Material provided -
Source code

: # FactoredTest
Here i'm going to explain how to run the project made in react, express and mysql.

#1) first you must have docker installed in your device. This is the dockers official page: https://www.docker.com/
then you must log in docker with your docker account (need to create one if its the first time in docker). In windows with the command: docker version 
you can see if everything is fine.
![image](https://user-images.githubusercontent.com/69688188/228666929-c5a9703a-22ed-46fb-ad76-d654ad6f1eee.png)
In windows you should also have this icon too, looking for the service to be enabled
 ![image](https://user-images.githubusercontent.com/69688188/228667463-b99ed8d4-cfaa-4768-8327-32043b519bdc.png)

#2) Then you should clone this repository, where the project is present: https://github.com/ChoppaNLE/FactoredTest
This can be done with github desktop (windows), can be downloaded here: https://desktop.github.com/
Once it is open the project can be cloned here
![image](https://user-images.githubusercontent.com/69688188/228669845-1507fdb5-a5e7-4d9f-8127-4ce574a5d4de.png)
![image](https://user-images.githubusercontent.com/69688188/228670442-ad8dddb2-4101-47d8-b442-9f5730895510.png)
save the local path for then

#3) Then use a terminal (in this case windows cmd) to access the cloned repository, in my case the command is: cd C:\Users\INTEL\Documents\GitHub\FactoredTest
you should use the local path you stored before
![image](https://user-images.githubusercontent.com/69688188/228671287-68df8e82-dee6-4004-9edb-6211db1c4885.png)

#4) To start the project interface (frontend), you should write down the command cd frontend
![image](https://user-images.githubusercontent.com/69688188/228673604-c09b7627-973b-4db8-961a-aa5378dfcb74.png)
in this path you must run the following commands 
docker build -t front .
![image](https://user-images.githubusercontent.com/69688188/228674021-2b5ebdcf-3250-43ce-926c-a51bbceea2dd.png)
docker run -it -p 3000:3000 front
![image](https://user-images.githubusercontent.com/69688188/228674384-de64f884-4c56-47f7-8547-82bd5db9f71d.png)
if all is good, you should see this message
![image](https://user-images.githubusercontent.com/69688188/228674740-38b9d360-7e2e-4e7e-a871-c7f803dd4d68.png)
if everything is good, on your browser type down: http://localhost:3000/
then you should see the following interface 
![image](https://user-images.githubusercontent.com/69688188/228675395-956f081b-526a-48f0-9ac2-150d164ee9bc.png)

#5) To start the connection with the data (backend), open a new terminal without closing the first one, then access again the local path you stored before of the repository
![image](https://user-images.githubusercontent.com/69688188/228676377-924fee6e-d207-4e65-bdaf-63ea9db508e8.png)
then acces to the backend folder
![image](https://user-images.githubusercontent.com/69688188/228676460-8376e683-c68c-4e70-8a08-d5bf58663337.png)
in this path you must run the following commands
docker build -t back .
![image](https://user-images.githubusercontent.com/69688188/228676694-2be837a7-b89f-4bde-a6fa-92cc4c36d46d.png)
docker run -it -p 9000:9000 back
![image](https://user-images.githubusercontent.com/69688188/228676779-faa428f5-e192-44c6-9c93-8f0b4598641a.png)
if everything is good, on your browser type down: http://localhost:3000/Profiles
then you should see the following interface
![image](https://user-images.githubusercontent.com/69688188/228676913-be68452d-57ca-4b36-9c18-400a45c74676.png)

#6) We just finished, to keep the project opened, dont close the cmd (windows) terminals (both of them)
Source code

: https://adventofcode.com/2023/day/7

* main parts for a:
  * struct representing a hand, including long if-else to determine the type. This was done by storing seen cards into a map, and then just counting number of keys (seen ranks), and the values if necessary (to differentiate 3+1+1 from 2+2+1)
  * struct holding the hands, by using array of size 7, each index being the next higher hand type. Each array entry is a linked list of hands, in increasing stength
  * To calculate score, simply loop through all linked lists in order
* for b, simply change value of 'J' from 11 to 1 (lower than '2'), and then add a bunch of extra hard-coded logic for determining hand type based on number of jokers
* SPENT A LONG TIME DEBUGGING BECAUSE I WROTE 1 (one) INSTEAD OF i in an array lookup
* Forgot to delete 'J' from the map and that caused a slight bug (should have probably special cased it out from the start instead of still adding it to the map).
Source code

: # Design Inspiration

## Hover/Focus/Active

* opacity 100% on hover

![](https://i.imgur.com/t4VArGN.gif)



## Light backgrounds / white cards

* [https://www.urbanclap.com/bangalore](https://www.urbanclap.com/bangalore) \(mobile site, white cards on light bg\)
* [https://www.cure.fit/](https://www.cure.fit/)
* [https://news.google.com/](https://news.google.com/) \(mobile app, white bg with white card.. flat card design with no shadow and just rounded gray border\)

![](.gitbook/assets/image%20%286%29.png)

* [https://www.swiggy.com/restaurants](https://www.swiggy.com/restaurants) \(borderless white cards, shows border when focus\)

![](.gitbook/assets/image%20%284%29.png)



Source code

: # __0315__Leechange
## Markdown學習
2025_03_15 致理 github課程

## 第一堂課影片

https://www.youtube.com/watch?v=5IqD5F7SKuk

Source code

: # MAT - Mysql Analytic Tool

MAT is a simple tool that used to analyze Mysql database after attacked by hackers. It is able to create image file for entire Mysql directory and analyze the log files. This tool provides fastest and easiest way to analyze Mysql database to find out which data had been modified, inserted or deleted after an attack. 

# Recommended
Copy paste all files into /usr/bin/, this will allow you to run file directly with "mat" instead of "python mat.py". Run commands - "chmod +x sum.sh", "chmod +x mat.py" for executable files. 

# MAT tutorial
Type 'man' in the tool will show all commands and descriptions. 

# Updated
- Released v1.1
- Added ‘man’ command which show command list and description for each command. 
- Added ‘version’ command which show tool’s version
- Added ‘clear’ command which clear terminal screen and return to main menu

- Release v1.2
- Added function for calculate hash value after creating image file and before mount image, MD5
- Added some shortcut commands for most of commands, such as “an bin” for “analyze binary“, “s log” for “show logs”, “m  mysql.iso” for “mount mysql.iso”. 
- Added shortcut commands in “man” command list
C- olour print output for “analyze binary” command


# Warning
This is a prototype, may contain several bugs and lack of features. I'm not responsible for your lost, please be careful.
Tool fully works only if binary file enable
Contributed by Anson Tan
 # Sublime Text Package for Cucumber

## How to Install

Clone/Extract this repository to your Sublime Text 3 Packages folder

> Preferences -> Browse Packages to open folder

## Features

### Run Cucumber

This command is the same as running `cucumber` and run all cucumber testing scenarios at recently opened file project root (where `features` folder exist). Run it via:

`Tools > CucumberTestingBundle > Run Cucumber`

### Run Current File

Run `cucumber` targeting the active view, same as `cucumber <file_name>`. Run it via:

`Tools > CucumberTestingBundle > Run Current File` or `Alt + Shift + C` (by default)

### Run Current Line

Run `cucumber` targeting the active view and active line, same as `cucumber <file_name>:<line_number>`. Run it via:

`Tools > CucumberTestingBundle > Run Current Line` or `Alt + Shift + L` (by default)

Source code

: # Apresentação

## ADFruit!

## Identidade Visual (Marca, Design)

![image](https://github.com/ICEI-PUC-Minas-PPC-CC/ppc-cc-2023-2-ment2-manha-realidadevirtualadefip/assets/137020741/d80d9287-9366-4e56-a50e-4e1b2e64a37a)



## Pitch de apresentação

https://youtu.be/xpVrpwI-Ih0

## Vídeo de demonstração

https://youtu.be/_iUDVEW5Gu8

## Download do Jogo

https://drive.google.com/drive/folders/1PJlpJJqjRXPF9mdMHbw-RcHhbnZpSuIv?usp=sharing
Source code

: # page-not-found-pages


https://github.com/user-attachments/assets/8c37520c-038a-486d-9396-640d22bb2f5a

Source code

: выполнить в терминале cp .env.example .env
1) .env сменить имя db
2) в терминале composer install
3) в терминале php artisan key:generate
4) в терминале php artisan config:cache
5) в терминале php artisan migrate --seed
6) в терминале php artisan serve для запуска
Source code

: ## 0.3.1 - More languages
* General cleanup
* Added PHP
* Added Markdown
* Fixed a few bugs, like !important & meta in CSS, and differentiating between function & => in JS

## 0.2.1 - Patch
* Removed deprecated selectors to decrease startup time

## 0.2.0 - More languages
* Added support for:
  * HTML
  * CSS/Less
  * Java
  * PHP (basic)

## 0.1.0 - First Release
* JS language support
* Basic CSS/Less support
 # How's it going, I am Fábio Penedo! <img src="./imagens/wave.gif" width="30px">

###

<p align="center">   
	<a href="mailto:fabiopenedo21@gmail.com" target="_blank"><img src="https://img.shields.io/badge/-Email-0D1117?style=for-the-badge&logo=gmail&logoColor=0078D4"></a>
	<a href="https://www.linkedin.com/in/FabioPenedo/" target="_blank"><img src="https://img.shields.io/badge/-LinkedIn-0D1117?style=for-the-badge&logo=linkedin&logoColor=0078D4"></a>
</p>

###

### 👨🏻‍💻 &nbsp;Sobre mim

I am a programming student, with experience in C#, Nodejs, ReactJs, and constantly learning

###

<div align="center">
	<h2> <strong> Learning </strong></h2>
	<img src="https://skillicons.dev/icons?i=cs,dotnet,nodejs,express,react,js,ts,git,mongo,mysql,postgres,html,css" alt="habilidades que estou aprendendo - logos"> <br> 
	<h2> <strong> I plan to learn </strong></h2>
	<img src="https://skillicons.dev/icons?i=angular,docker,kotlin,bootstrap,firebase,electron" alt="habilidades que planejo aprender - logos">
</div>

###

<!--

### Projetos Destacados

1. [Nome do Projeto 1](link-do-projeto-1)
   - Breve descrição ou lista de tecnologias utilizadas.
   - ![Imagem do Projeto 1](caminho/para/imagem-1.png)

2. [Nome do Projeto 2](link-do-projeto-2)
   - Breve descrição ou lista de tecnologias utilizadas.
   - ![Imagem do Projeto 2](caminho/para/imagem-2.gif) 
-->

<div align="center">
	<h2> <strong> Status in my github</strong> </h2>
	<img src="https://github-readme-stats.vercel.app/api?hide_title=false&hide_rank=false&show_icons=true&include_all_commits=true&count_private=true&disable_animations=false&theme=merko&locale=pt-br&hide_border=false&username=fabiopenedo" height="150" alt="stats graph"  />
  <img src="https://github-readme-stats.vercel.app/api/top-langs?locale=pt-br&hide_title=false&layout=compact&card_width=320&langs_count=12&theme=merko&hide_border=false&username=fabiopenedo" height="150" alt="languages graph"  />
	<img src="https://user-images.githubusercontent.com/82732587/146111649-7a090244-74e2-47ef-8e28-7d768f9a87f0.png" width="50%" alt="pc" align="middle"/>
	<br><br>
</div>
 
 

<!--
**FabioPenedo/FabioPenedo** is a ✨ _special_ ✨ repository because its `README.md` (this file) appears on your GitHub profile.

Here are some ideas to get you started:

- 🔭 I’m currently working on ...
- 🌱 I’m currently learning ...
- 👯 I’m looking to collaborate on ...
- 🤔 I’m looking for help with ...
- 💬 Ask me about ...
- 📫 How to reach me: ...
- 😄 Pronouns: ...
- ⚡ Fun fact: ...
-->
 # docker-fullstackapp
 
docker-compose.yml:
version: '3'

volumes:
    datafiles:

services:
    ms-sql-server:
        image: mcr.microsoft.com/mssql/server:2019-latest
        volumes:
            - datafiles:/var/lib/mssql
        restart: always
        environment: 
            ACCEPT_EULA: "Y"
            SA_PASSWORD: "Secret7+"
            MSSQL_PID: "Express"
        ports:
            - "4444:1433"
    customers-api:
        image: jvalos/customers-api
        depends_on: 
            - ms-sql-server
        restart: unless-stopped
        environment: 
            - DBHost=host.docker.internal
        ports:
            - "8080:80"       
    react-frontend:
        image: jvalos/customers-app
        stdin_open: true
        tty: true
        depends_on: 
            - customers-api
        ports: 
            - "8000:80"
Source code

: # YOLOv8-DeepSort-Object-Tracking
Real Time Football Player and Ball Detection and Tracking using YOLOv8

Task description - If a line in the entries contains the word "style", copy that line out.

Worked solution -
	<a href="mailto:fabiopenedo21@gmail.com" target="_blank"><img src="https://img.shields.io/badge/-Email-0D1117?style=for-the-badge&logo=gmail&logoColor=0078D4"></a>
	<a href="https://www.linkedin.com/in/FabioPenedo/" target="_blank"><img src="https://img.shields.io/badge/-LinkedIn-0D1117?style=for-the-badge&logo=linkedin&logoColor=0078D4"></a>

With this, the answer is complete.